* _Assignment_: Please restate the data that follows, leaving every word in place.

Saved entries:
-=-=-
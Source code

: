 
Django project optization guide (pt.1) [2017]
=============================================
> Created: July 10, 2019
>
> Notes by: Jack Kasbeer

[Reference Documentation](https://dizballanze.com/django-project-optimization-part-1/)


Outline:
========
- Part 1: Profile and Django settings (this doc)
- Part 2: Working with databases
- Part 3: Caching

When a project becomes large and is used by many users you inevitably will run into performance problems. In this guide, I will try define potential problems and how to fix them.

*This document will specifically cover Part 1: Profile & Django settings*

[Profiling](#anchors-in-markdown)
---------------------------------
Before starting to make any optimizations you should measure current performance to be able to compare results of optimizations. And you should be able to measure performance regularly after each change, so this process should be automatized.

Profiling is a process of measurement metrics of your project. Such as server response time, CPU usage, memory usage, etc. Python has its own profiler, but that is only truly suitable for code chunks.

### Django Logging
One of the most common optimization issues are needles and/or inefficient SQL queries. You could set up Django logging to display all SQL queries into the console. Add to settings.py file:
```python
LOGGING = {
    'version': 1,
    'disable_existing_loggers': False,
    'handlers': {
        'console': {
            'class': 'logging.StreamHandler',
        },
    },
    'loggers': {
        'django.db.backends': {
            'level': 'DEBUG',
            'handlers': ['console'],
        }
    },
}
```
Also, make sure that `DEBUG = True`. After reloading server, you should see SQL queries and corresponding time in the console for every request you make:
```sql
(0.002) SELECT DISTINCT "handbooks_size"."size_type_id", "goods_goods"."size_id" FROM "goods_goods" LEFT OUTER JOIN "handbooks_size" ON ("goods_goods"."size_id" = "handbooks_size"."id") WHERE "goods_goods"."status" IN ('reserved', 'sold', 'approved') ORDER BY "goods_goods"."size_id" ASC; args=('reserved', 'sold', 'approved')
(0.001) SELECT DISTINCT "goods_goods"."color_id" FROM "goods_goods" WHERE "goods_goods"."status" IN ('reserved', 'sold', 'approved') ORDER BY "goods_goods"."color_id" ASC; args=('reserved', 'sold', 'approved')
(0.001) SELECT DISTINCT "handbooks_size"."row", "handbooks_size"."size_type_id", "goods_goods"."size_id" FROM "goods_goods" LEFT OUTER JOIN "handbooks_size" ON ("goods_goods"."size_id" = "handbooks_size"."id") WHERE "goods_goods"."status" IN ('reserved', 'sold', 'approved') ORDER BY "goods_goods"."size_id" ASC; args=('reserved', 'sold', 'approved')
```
-=-=-
* _Solution for this exercise_:
Source code

: 
Django project optization guide (pt.1) [2017]
=============================================
> Created: July 10, 2019
>
> Notes by: Jack Kasbeer

[Reference Documentation](https://dizballanze.com/django-project-optimization-part-1/)


Outline:
========
- Part 1: Profile and Django settings (this doc)
- Part 2: Working with databases
- Part 3: Caching

When a project becomes large and is used by many users you inevitably will run into performance problems. In this guide, I will try define potential problems and how to fix them.

*This document will specifically cover Part 1: Profile & Django settings*

[Profiling](#anchors-in-markdown)
---------------------------------
Before starting to make any optimizations you should measure current performance to be able to compare results of optimizations. And you should be able to measure performance regularly after each change, so this process should be automatized.

Profiling is a process of measurement metrics of your project. Such as server response time, CPU usage, memory usage, etc. Python has its own profiler, but that is only truly suitable for code chunks.

### Django Logging
One of the most common optimization issues are needles and/or inefficient SQL queries. You could set up Django logging to display all SQL queries into the console. Add to settings.py file:
```python
LOGGING = {
    'version': 1,
    'disable_existing_loggers': False,
    'handlers': {
        'console': {
            'class': 'logging.StreamHandler',
        },
    },
    'loggers': {
        'django.db.backends': {
            'level': 'DEBUG',
            'handlers': ['console'],
        }
    },
}
```
Also, make sure that `DEBUG = True`. After reloading server, you should see SQL queries and corresponding time in the console for every request you make:
```sql
(0.002) SELECT DISTINCT "handbooks_size"."size_type_id", "goods_goods"."size_id" FROM "goods_goods" LEFT OUTER JOIN "handbooks_size" ON ("goods_goods"."size_id" = "handbooks_size"."id") WHERE "goods_goods"."status" IN ('reserved', 'sold', 'approved') ORDER BY "goods_goods"."size_id" ASC; args=('reserved', 'sold', 'approved')
(0.001) SELECT DISTINCT "goods_goods"."color_id" FROM "goods_goods" WHERE "goods_goods"."status" IN ('reserved', 'sold', 'approved') ORDER BY "goods_goods"."color_id" ASC; args=('reserved', 'sold', 'approved')
(0.001) SELECT DISTINCT "handbooks_size"."row", "handbooks_size"."size_type_id", "goods_goods"."size_id" FROM "goods_goods" LEFT OUTER JOIN "handbooks_size" ON ("goods_goods"."size_id" = "handbooks_size"."id") WHERE "goods_goods"."status" IN ('reserved', 'sold', 'approved') ORDER BY "goods_goods"."size_id" ASC; args=('reserved', 'sold', 'approved')
```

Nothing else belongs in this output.